(EXCERPTED DATA)

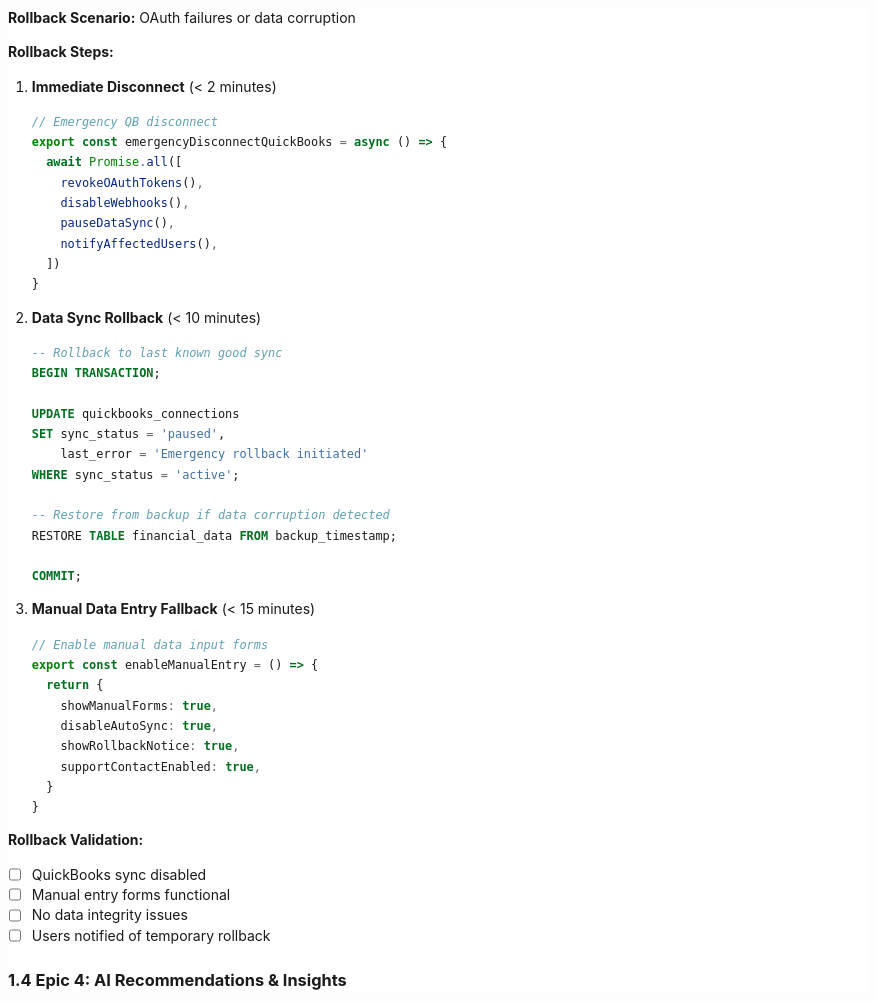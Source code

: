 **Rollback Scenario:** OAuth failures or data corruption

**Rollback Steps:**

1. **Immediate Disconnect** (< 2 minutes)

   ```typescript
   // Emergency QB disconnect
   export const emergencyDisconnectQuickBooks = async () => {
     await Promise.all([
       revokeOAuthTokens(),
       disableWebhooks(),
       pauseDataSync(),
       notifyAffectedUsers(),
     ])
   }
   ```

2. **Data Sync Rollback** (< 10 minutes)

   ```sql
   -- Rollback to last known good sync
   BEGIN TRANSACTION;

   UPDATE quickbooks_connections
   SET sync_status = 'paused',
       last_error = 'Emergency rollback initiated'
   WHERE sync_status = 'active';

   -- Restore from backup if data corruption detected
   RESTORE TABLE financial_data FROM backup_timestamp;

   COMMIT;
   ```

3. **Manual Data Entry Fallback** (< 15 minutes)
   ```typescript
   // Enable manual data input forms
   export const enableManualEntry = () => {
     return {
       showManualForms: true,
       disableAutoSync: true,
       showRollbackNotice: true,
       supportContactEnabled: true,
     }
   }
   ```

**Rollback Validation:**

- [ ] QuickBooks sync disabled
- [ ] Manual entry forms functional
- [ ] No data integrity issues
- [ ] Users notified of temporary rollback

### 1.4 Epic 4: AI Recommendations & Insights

(End EXCERPTED DATA)
(EXCERPTED DATA)

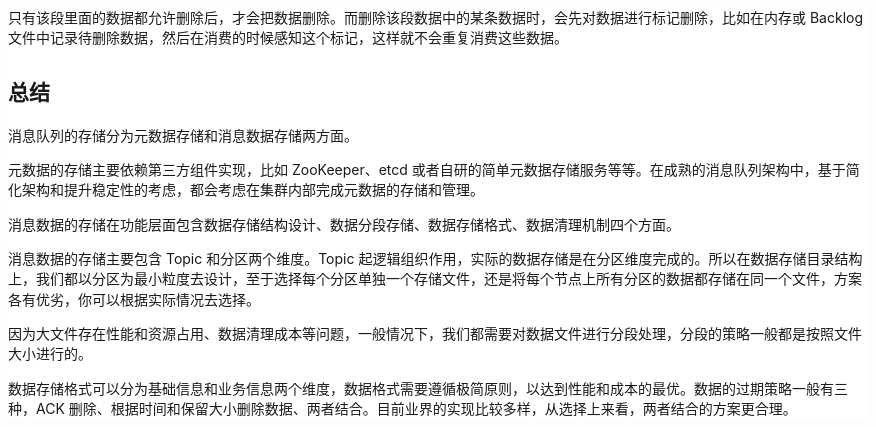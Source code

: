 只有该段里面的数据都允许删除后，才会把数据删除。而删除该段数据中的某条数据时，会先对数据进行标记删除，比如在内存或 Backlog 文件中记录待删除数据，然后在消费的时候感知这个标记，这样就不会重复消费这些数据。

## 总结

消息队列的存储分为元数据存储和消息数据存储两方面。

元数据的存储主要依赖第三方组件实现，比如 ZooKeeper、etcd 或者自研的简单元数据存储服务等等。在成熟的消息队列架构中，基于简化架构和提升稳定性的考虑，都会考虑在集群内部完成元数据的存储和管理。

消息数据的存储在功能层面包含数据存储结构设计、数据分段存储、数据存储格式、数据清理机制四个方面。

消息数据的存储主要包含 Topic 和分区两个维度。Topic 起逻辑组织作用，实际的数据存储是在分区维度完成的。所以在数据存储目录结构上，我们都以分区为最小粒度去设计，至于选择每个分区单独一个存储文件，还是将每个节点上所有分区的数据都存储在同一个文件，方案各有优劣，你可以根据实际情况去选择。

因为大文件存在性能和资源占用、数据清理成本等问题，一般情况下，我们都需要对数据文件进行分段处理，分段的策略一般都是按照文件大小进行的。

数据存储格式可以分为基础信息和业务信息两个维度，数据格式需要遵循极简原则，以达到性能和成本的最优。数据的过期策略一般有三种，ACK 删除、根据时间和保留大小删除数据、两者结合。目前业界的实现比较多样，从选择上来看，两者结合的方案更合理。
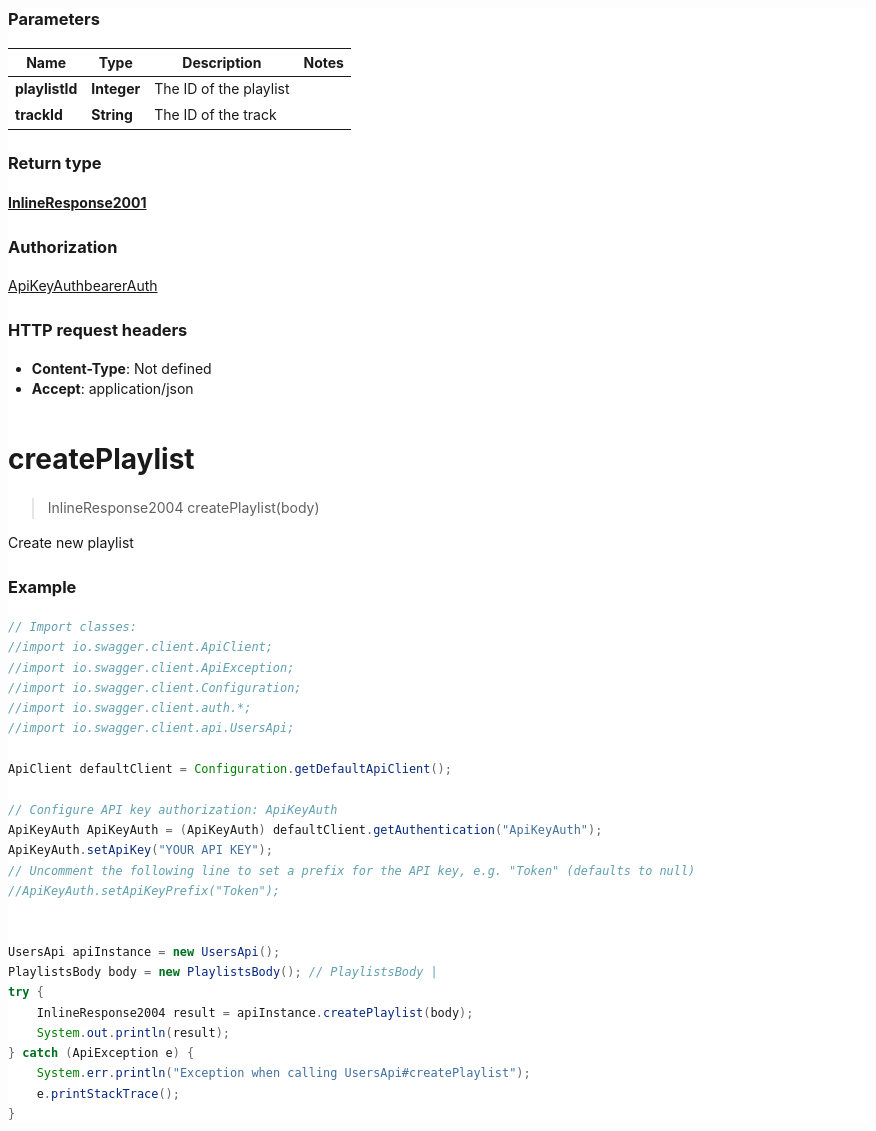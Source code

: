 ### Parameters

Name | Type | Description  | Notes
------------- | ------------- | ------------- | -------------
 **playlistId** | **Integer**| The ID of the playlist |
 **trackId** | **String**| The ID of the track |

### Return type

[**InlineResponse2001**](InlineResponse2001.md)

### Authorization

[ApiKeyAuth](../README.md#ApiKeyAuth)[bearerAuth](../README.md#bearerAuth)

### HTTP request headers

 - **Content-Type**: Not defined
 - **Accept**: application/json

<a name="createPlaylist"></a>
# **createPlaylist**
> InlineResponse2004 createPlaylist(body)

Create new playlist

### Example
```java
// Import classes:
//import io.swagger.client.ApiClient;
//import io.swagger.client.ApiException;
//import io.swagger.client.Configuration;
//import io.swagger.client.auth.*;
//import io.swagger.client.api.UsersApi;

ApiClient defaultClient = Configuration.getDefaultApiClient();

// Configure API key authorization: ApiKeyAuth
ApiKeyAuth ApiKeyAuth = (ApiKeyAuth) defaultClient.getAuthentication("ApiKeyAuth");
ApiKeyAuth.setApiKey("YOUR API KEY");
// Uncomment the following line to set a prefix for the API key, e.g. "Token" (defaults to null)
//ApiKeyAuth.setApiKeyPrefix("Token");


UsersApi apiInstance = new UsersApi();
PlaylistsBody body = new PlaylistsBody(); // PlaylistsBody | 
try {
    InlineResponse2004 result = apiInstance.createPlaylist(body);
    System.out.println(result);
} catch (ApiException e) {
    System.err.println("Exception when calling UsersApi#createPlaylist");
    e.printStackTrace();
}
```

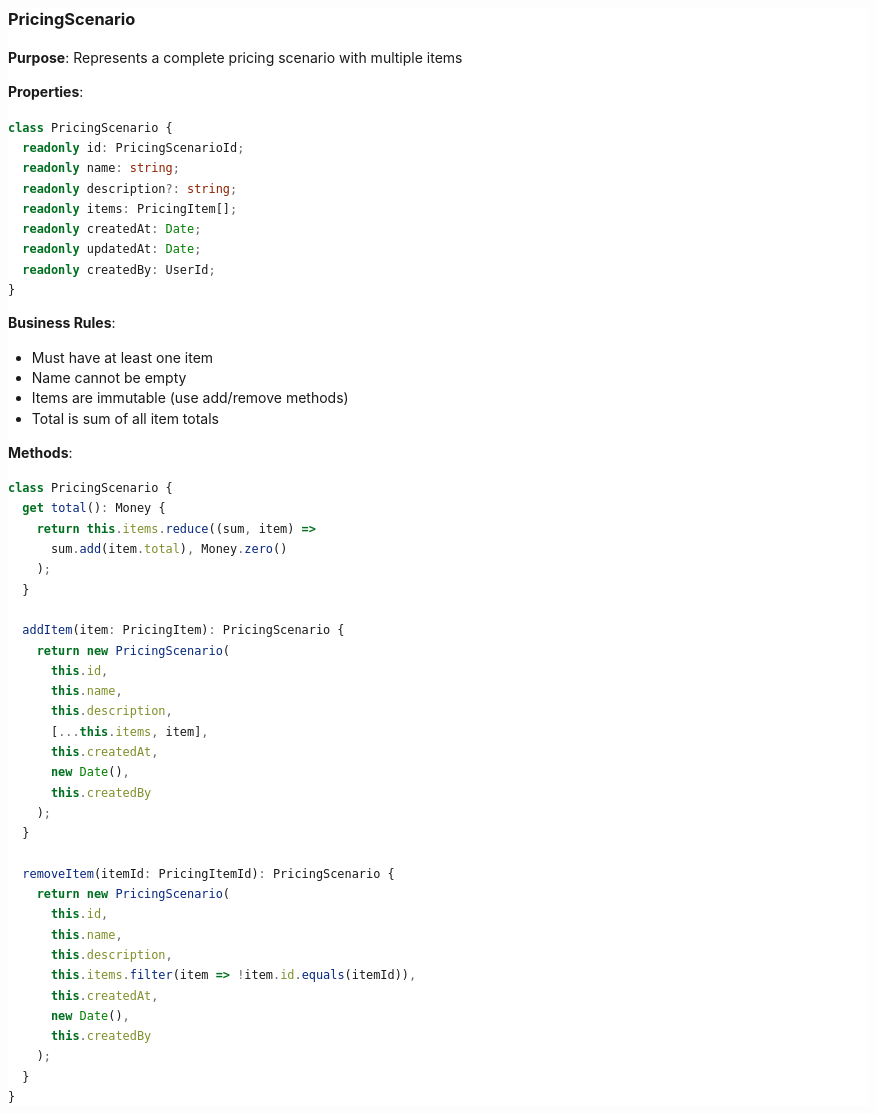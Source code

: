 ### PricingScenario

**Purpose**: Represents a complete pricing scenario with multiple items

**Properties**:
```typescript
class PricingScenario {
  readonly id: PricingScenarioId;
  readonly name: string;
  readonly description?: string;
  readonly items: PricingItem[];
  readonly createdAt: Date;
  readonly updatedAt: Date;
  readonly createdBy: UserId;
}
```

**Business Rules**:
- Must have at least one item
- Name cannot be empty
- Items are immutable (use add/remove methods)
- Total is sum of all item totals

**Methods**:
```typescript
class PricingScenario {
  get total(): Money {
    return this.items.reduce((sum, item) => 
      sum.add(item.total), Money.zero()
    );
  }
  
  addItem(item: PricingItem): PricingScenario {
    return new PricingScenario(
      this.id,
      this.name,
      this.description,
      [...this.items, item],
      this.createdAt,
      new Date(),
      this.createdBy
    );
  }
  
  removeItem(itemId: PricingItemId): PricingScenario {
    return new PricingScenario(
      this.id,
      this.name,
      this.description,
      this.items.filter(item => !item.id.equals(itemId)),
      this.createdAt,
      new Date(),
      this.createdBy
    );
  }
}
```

(End EXCERPTED DATA)

● **EXERCISE AIM**
Every line in the records above with the string "ApiClient" in it should be shown.

● **RESPONSE AREA**
//import io.swagger.client.ApiClient;
ApiClient defaultClient = Configuration.getDefaultApiClient();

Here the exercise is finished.